▶ [PROBLEM DESCRIPTION]:
From the first line of the entries down to the line with "## Contributing", write out every line exactly; that last line counts, but pictures do not.

[Dataset entries]
▶

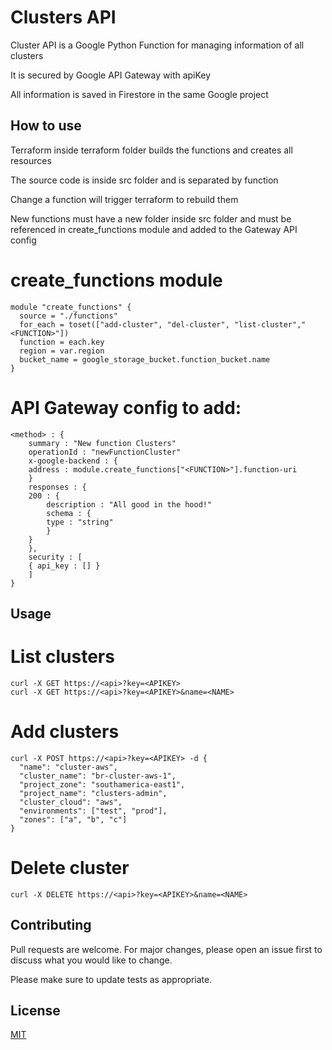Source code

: # Clusters API

Cluster API is a Google Python Function for managing information of all clusters

It is secured by Google API Gateway with apiKey

All information is saved in Firestore in the same Google project

## How to use

Terraform inside terraform folder builds the functions and creates all resources

The source code is inside src folder and is separated by function

Change a function will trigger terraform to rebuild them

New functions must have a new folder inside src folder and must be referenced in create_functions module and added to the Gateway API config


# create_functions module 

```
module "create_functions" {
  source = "./functions"
  for_each = toset(["add-cluster", "del-cluster", "list-cluster","<FUNCTION>"])
  function = each.key
  region = var.region  
  bucket_name = google_storage_bucket.function_bucket.name
}
```


# API Gateway config to add:

```
<method> : {
    summary : "New function Clusters"
    operationId : "newFunctionCluster"
    x-google-backend : {
    address : module.create_functions["<FUNCTION>"].function-uri
    }
    responses : {
    200 : {
        description : "All good in the hood!"
        schema : {
        type : "string"
        }
    }
    },
    security : [
    { api_key : [] }
    ]
}
```

## Usage

# List clusters

```
curl -X GET https://<api>?key=<APIKEY>
curl -X GET https://<api>?key=<APIKEY>&name=<NAME>
```

# Add clusters

```
curl -X POST https://<api>?key=<APIKEY> -d {
  "name": "cluster-aws",
  "cluster_name": "br-cluster-aws-1",
  "project_zone": "southamerica-east1",
  "project_name": "clusters-admin",
  "cluster_cloud": "aws",
  "environments": ["test", "prod"],
  "zones": ["a", "b", "c"]
}
```

# Delete cluster

```
curl -X DELETE https://<api>?key=<APIKEY>&name=<NAME>
```

## Contributing
Pull requests are welcome. For major changes, please open an issue first to discuss what you would like to change.

Please make sure to update tests as appropriate.

## License
[MIT](https://choosealicense.com/licenses/mit/)
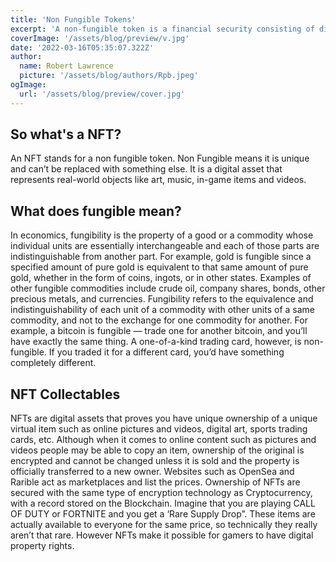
 ```yaml
---
title: 'Non Fungible Tokens'
excerpt: 'A non-fungible token is a financial security consisting of digital data stored in a blockchain, a form of distributed ledger. The ownership of an NFT is recorded in the blockchain, and can be transferred by the owner, allowing NFTs to be sold and traded....'
coverImage: '/assets/blog/preview/v.jpg'
date: '2022-03-16T05:35:07.322Z'
author:
  name: Robert Lawrence
  picture: '/assets/blog/authors/Rpb.jpeg'
ogImage:
  url: '/assets/blog/preview/cover.jpg'
---
```

## So what's a NFT?
An NFT stands for a non fungible token. Non Fungible means it is unique and can’t be replaced with something else. It is a digital asset that represents real-world objects like art, music, in-game items and videos.


## What does fungible mean?

In economics, fungibility is the property of a good or a commodity whose individual units are essentially interchangeable and each of those parts are indistinguishable from another part. For example, gold is fungible since a specified amount of pure gold is equivalent to that same amount of pure gold, whether in the form of coins, ingots, or in other states. Examples of other fungible commodities include crude oil, company shares, bonds, other precious metals, and currencies.
Fungibility refers to the equivalence and indistinguishability of each unit of a commodity with other units of a same commodity, and not to the exchange for one commodity for another. For example, a bitcoin is fungible — trade one for another bitcoin, and you’ll have exactly the same thing. A one-of-a-kind trading card, however, is non-fungible. If you traded it for a different card, you’d have something completely different.

## NFT Collectables

NFTs  are digital assets that proves you have unique ownership of a unique virtual item such as online pictures and videos, digital art, sports trading cards, etc. Although when it comes to online content such as pictures and videos people may be able to copy an item, ownership of the original is encrypted and cannot be changed unless it is sold and the property is officially transferred to a new owner. Websites such as OpenSea and Rarible act as marketplaces and list the prices. Ownership of NFTs are secured with the same type of encryption technology as Cryptocurrency, with a record stored on the Blockchain. Imagine that you are playing CALL OF DUTY or FORTNITE and you get a ‘Rare Supply Drop”.  These items are actually available to everyone for the same price, so technically they really aren’t that rare. However NFTs make it possible for gamers to have digital property rights.
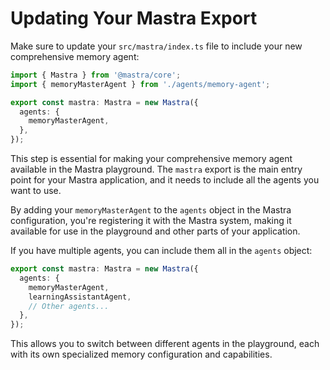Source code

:# Updating Your Mastra Export

Make sure to update your `src/mastra/index.ts` file to include your new comprehensive memory agent:

```typescript
import { Mastra } from '@mastra/core';
import { memoryMasterAgent } from './agents/memory-agent';

export const mastra: Mastra = new Mastra({
  agents: {
    memoryMasterAgent,
  },
});
```

This step is essential for making your comprehensive memory agent available in the Mastra playground. The `mastra` export is the main entry point for your Mastra application, and it needs to include all the agents you want to use.

By adding your `memoryMasterAgent` to the `agents` object in the Mastra configuration, you're registering it with the Mastra system, making it available for use in the playground and other parts of your application.

If you have multiple agents, you can include them all in the `agents` object:

```typescript
export const mastra: Mastra = new Mastra({
  agents: {
    memoryMasterAgent,
    learningAssistantAgent,
    // Other agents...
  },
});
```

This allows you to switch between different agents in the playground, each with its own specialized memory configuration and capabilities.
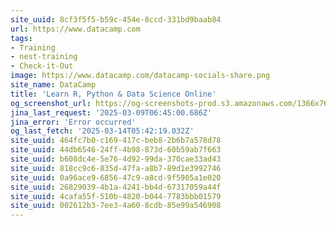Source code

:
 ```yaml
---
site_uuid: 8cf3f5f5-b59c-454e-8ccd-331bd9baab84
url: https://www.datacamp.com
tags:
- Training
- nest-training
- Check-it-Out
image: https://www.datacamp.com/datacamp-socials-share.png
site_name: DataCamp
title: 'Learn R, Python & Data Science Online'
og_screenshot_url: https://og-screenshots-prod.s3.amazonaws.com/1366x768/80/false/f68d57cb3c76caf067af1da510aee2b322de7cb77ac874fc4b0170035504d5ca.jpeg
jina_last_request: '2025-03-09T06:45:00.686Z'
jina_error: 'Error occurred'
og_last_fetch: '2025-03-14T05:42:19.032Z'
site_uuid: 464fc7b0-c169-417c-beb8-2b6b7a578d78
site_uuid: 44db6546-24ff-4b98-873d-60b59ab7f663
site_uuid: b608dc4e-5e76-4d92-99da-370cae33ad43
site_uuid: 818cc9c6-835d-47fa-a8b7-89d1e3992746
site_uuid: 0a96ace9-6856-47c9-a8cd-9f5905a1e020
site_uuid: 26829039-4b1a-4241-bb4d-67317059a44f
site_uuid: 4cafa55f-510b-4820-b044-7783bbb01579
site_uuid: 002612b3-7ee3-4a60-8cdb-85e99a546908
---
```


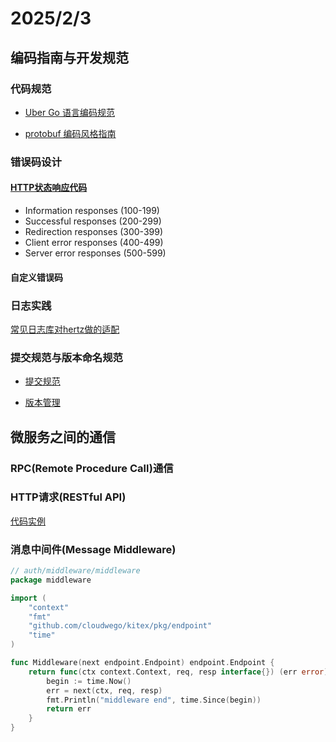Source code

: # 2025/2/3

## 编码指南与开发规范

### 代码规范

- [Uber Go 语言编码规范](https://github.com/xxjwxc/uber_go_guide_cn)

- [protobuf 编码风格指南](https://protobuf.dev/programming-guides/style/)

### 错误码设计

#### [HTTP状态响应代码](https://developer.mozilla.org/en-US/docs/Web/HTTP/Status)

- Information responses (100-199)
- Successful responses (200-299)
- Redirection responses (300-399)
- Client error responses (400-499)
- Server error responses (500-599)

#### 自定义错误码

### 日志实践

[常见日志库对hertz做的适配](https://github.com/hertz-contrib/logger)

### 提交规范与版本命名规范

- [提交规范](https://www.conventionalcommits.org/zh-hans/v1.0.0/)

- [版本管理](https://semver.org/lang/zh-CN/)

## 微服务之间的通信

### RPC(Remote Procedure Call)通信

### HTTP请求(RESTful API)

[代码实例](https://github.com/cloudwego/hertz-examples)

### 消息中间件(Message Middleware)

```go
// auth/middleware/middleware
package middleware

import (
	"context"
	"fmt"
	"github.com/cloudwego/kitex/pkg/endpoint"
	"time"
)

func Middleware(next endpoint.Endpoint) endpoint.Endpoint {
	return func(ctx context.Context, req, resp interface{}) (err error) {
		begin := time.Now()
		err = next(ctx, req, resp)
		fmt.Println("middleware end", time.Since(begin))
		return err
	}
}
```
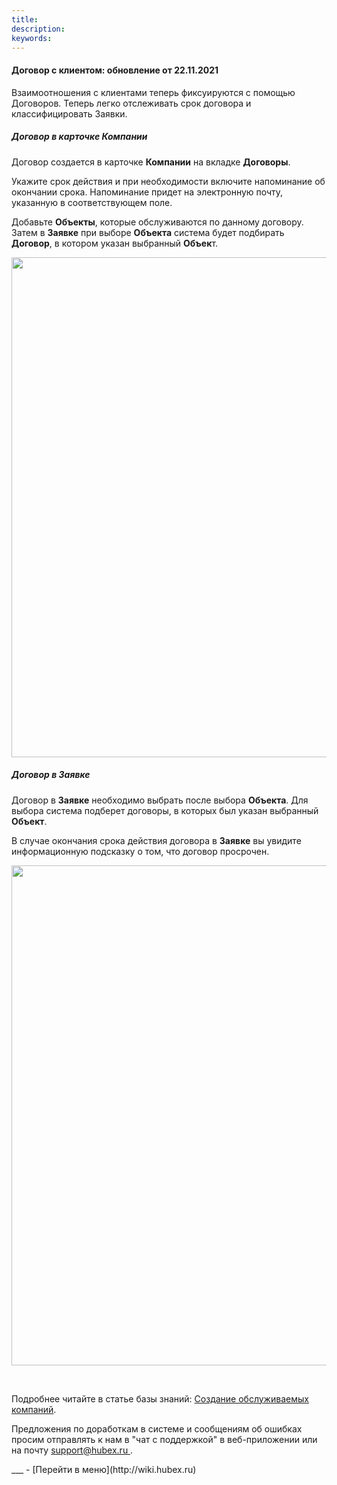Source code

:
 ```yaml
---
title: 
description: 
keywords: 
---
```


#### Договор с клиентом: обновление от 22.11.2021
<html>
<meta charset="utf-8">

</html>
<body>
<p>Взаимоотношения с клиентами теперь фиксуируются с помощью Договоров. Теперь легко отслеживать срок договора и классифицировать Заявки.</p>

<h5>Договор в карточке Компании</h5>

<p>Договор создается в карточке <strong>Компании</strong> на вкладке <strong>Договоры</strong>.</p>
<p>Укажите срок действия и при необходимости включите напоминание об окончании срока. Напоминание придет на электронную почту, указанную в соответствующем поле.&nbsp;</p>
<p>Добавьте <strong>Объекты</strong>, которые обслуживаются по данному договору. Затем в <strong>Заявке</strong> при выборе <strong>Объекта</strong> система будет подбирать <strong>Договор</strong>, в котором указан выбранный <strong>Объек</strong>т.</p>
<div><img style="margin: 0 auto; display: block; max-width: 100%;" src="https://content.screencast.com/users/echinaek.val/folders/Capture/media/38e459dd-6056-4027-84c9-a581b6704517/LWR_Recording.png" width="800" height="auto" /></div>

<h5>Договор в Заявке</h5>

<p>Договор в <strong>Заявке</strong> необходимо выбрать после выбора <strong>Объекта</strong>. Для выбора система подберет договоры, в которых был указан выбранный <strong>Объект</strong>.&nbsp;</p>
<p>В случае окончания срока действия договора в <strong>Заявке</strong> вы увидите информационную подсказку о том, что договор просрочен.</p>

<div><img style="margin: 0 auto; display: block; max-width: 100%;" src="https://content.screencast.com/users/echinaek.val/folders/Capture/media/fb4c0d14-0dcf-4514-879e-4b92a6edbf39/LWR_Recording.png" width="800" height="auto" /></div>
<p>&nbsp;</p>

<p>Подробнее читайте в статье базы знаний: <a href="https://wiki.hubex.ru/docs/FAQ/RU/user/CreatingCompany.html">Создание обслуживаемых компаний</a>.</p>

<p>Предложения по доработкам в системе и сообщениям об ошибках просим отправлять к нам в "чат с поддержкой" в веб-приложении или на почту <a href="mailto:support@hubex.ru" target="_blank" rel="noopener"> support@hubex.ru </a>.</p>

</body>
___
- [Перейти в меню](http://wiki.hubex.ru)
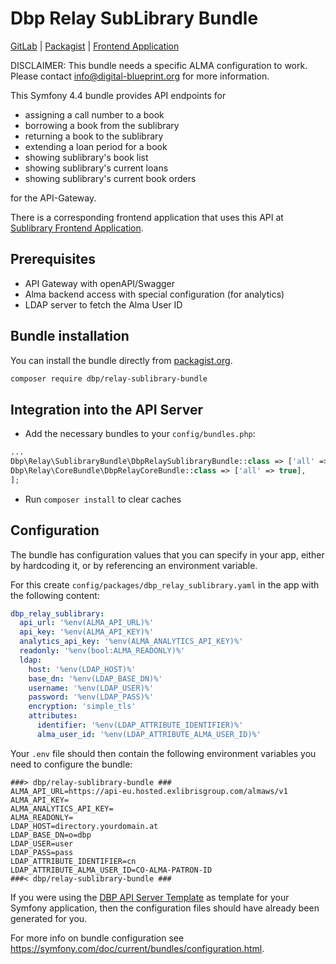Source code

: # Dbp Relay SubLibrary Bundle

[GitLab](https://gitlab.tugraz.at/dbp/sublibrary/dbp-relay-sublibrary-bundle) |
[Packagist](https://packagist.org/packages/dbp/relay-sublibrary-bundle) |
[Frontend Application](https://gitlab.tugraz.at/dbp/sublibrary/sublibrary)

DISCLAIMER: This bundle needs a specific ALMA configuration to work. Please contact [info@digital-blueprint.org](mailto:info@digital-blueprint.org) for more information.

This Symfony 4.4 bundle provides API endpoints for

- assigning a call number to a book
- borrowing a book from the sublibrary
- returning a book to the sublibrary
- extending a loan period for a book
- showing sublibrary's book list
- showing sublibrary's current loans
- showing sublibrary's current book orders

for the API-Gateway.

There is a corresponding frontend application that uses this API at [Sublibrary Frontend Application](https://gitlab.tugraz.at/dbp/sublibrary/sublibrary).

## Prerequisites

- API Gateway with openAPI/Swagger
- Alma backend access with special configuration (for analytics)
- LDAP server to fetch the Alma User ID

## Bundle installation

You can install the bundle directly from [packagist.org](https://packagist.org/packages/dbp/relay-sublibrary-bundle).

```bash
composer require dbp/relay-sublibrary-bundle
```

## Integration into the API Server

* Add the necessary bundles to your `config/bundles.php`:

```php
...
Dbp\Relay\SublibraryBundle\DbpRelaySublibraryBundle::class => ['all' => true],
Dbp\Relay\CoreBundle\DbpRelayCoreBundle::class => ['all' => true],
];
```

* Run `composer install` to clear caches

## Configuration

The bundle has configuration values that you can specify in your app, either by hardcoding it,
or by referencing an environment variable.

For this create `config/packages/dbp_relay_sublibrary.yaml` in the app with the following
content:

```yaml
dbp_relay_sublibrary:
  api_url: '%env(ALMA_API_URL)%'
  api_key: '%env(ALMA_API_KEY)%'
  analytics_api_key: '%env(ALMA_ANALYTICS_API_KEY)%'
  readonly: '%env(bool:ALMA_READONLY)%'
  ldap:
    host: '%env(LDAP_HOST)%'
    base_dn: '%env(LDAP_BASE_DN)%'
    username: '%env(LDAP_USER)%'
    password: '%env(LDAP_PASS)%'
    encryption: 'simple_tls'
    attributes:
      identifier: '%env(LDAP_ATTRIBUTE_IDENTIFIER)%'
      alma_user_id: '%env(LDAP_ATTRIBUTE_ALMA_USER_ID)%'
```

Your `.env` file should then contain the following environment variables you need to configure the bundle:

```dotenv
###> dbp/relay-sublibrary-bundle ###
ALMA_API_URL=https://api-eu.hosted.exlibrisgroup.com/almaws/v1
ALMA_API_KEY=
ALMA_ANALYTICS_API_KEY=
ALMA_READONLY=
LDAP_HOST=directory.yourdomain.at
LDAP_BASE_DN=o=dbp
LDAP_USER=user
LDAP_PASS=pass
LDAP_ATTRIBUTE_IDENTIFIER=cn
LDAP_ATTRIBUTE_ALMA_USER_ID=CO-ALMA-PATRON-ID
###< dbp/relay-sublibrary-bundle ###
```

If you were using the [DBP API Server Template](https://gitlab.tugraz.at/dbp/relay/dbp-relay-server-template)
as template for your Symfony application, then the configuration files should have already been generated for you.

For more info on bundle configuration see <https://symfony.com/doc/current/bundles/configuration.html>.
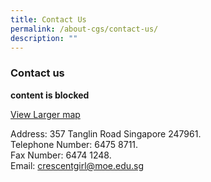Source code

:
 ```yaml
---
title: Contact Us
permalink: /about-cgs/contact-us/
description: ""
---
```

### **Contact us**

**content is blocked**

[View Larger map](https://www.google.com.sg/maps?f=q&source=embed&hl=en&geocode&q=crescent+girl+school&sll=1.293602,103.817675&sspn=0.008045,0.011362&ie=UTF8&hq=crescent+girl+school&hnear&t=m&cid=7774750900110330935&ll=1.293831,103.817818&spn=0.005363,0.006427&z=17&iwloc=A)

Address: 357 Tanglin Road Singapore 247961.<br>
Telephone Number: 6475 8711.<br>
Fax Number: 6474 1248.<br>
Email: [crescentgirl@moe.edu.sg](mailto:crescentgirl@moe.edu.sg)
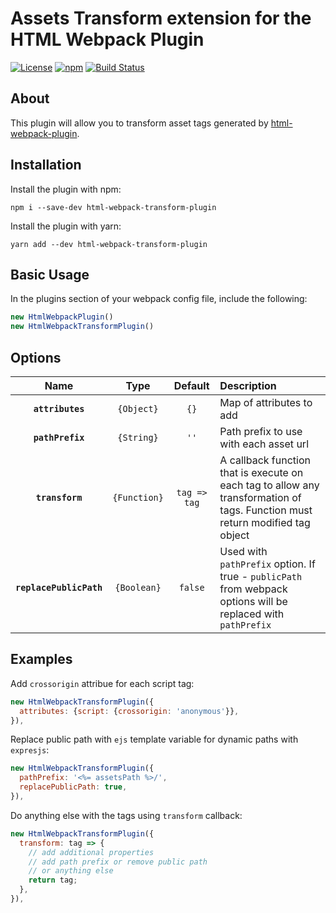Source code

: Assets Transform extension for the HTML Webpack Plugin
========================================

[![License](https://img.shields.io/github/license/renofi/html-webpack-transform-plugin)](https://github.com/RenoFi/html-webpack-transform-plugin/blob/master/LICENSE)
[![npm](https://img.shields.io/npm/v/html-webpack-transform-plugin)](https://www.npmjs.com/package/html-webpack-transform-plugin)
[![Build Status](https://travis-ci.org/RenoFi/html-webpack-transform-plugin.svg?branch=master)](https://travis-ci.org/RenoFi/html-webpack-transform-plugin)

## About

This plugin will allow you to transform asset tags generated by [html-webpack-plugin](https://github.com/jantimon/html-webpack-plugin/).

## Installation

Install the plugin with npm:

```
npm i --save-dev html-webpack-transform-plugin
```

Install the plugin with yarn:

```
yarn add --dev html-webpack-transform-plugin
```

## Basic Usage

In the plugins section of your webpack config file, include the following:

```js
new HtmlWebpackPlugin()
new HtmlWebpackTransformPlugin()
```

## Options
|Name|Type|Default|Description|
|:--:|:--:|:-----:|:----------|
|**`attributes`**|`{Object}`|`{}`|Map of attributes to add|
|**`pathPrefix`**|`{String}`|`''`|Path prefix to use with each asset url|
|**`transform`**|`{Function}`|`tag => tag`|A callback function that is execute on each tag to allow any transformation of tags. Function must return modified tag object|
|**`replacePublicPath`**|`{Boolean}`|`false`|Used with `pathPrefix` option. If true - `publicPath` from webpack options will be replaced with `pathPrefix`|

## Examples

Add `crossorigin` attribue for each script tag:
```js
new HtmlWebpackTransformPlugin({
  attributes: {script: {crossorigin: 'anonymous'}},
}),
```

Replace public path with `ejs` template variable for dynamic paths with `expresjs`:
```js
new HtmlWebpackTransformPlugin({
  pathPrefix: '<%= assetsPath %>/',
  replacePublicPath: true,
}),
```

Do anything else with the tags using `transform` callback:
```js
new HtmlWebpackTransformPlugin({
  transform: tag => {
    // add additional properties
    // add path prefix or remove public path
    // or anything else
    return tag;
  },
}),
```
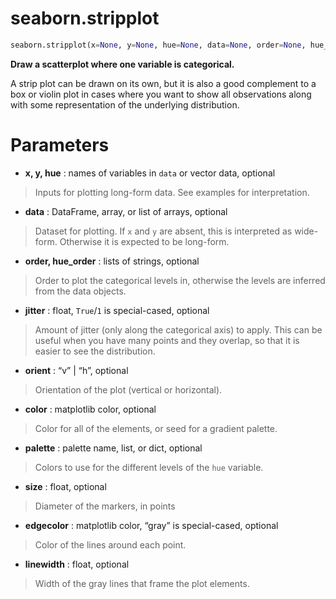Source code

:# seaborn.stripplot

```python
seaborn.stripplot(x=None, y=None, hue=None, data=None, order=None, hue_order=None, jitter=True, dodge=False, orient=None, color=None, palette=None, size=5, edgecolor='gray', linewidth=0, ax=None, **kwargs)
```

**Draw a scatterplot where one variable is categorical.**

A strip plot can be drawn on its own, but it is also a good complement to a box or violin plot in cases where you want to show all observations along with some representation of the underlying distribution.



# Parameters

- **x, y, hue** : names of variables in `data` or vector data, optional

> Inputs for plotting long-form data. See examples for interpretation.

- **data** : DataFrame, array, or list of arrays, optional

> Dataset for plotting. If `x` and `y` are absent, this is interpreted as wide-form. Otherwise it is expected to be long-form.

- **order, hue_order** : lists of strings, optional

> Order to plot the categorical levels in, otherwise the levels are inferred from the data objects.

- **jitter** : float, `True`/`1` is special-cased, optional

> Amount of jitter (only along the categorical axis) to apply. This can be useful when you have many points and they overlap, so that it is easier to see the distribution. 

- **orient** : “v” | “h”, optional

> Orientation of the plot (vertical or horizontal). 

- **color** : matplotlib color, optional

> Color for all of the elements, or seed for a gradient palette.

- **palette** : palette name, list, or dict, optional

> Colors to use for the different levels of the `hue` variable.

- **size** : float, optional

> Diameter of the markers, in points

- **edgecolor** : matplotlib color, “gray” is special-cased, optional

> Color of the lines around each point. 

- **linewidth** : float, optional

> Width of the gray lines that frame the plot elements.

◀

▶ [WORKED SOLUTION]:
Source code

: # Clusters API

Cluster API is a Google Python Function for managing information of all clusters

It is secured by Google API Gateway with apiKey

All information is saved in Firestore in the same Google project

## How to use

Terraform inside terraform folder builds the functions and creates all resources

The source code is inside src folder and is separated by function

Change a function will trigger terraform to rebuild them

New functions must have a new folder inside src folder and must be referenced in create_functions module and added to the Gateway API config


# create_functions module 

```
module "create_functions" {
  source = "./functions"
  for_each = toset(["add-cluster", "del-cluster", "list-cluster","<FUNCTION>"])
  function = each.key
  region = var.region  
  bucket_name = google_storage_bucket.function_bucket.name
}
```


# API Gateway config to add:

```
<method> : {
    summary : "New function Clusters"
    operationId : "newFunctionCluster"
    x-google-backend : {
    address : module.create_functions["<FUNCTION>"].function-uri
    }
    responses : {
    200 : {
        description : "All good in the hood!"
        schema : {
        type : "string"
        }
    }
    },
    security : [
    { api_key : [] }
    ]
}
```

## Usage

# List clusters

```
curl -X GET https://<api>?key=<APIKEY>
curl -X GET https://<api>?key=<APIKEY>&name=<NAME>
```

# Add clusters

```
curl -X POST https://<api>?key=<APIKEY> -d {
  "name": "cluster-aws",
  "cluster_name": "br-cluster-aws-1",
  "project_zone": "southamerica-east1",
  "project_name": "clusters-admin",
  "cluster_cloud": "aws",
  "environments": ["test", "prod"],
  "zones": ["a", "b", "c"]
}
```

# Delete cluster

```
curl -X DELETE https://<api>?key=<APIKEY>&name=<NAME>
```

## Contributing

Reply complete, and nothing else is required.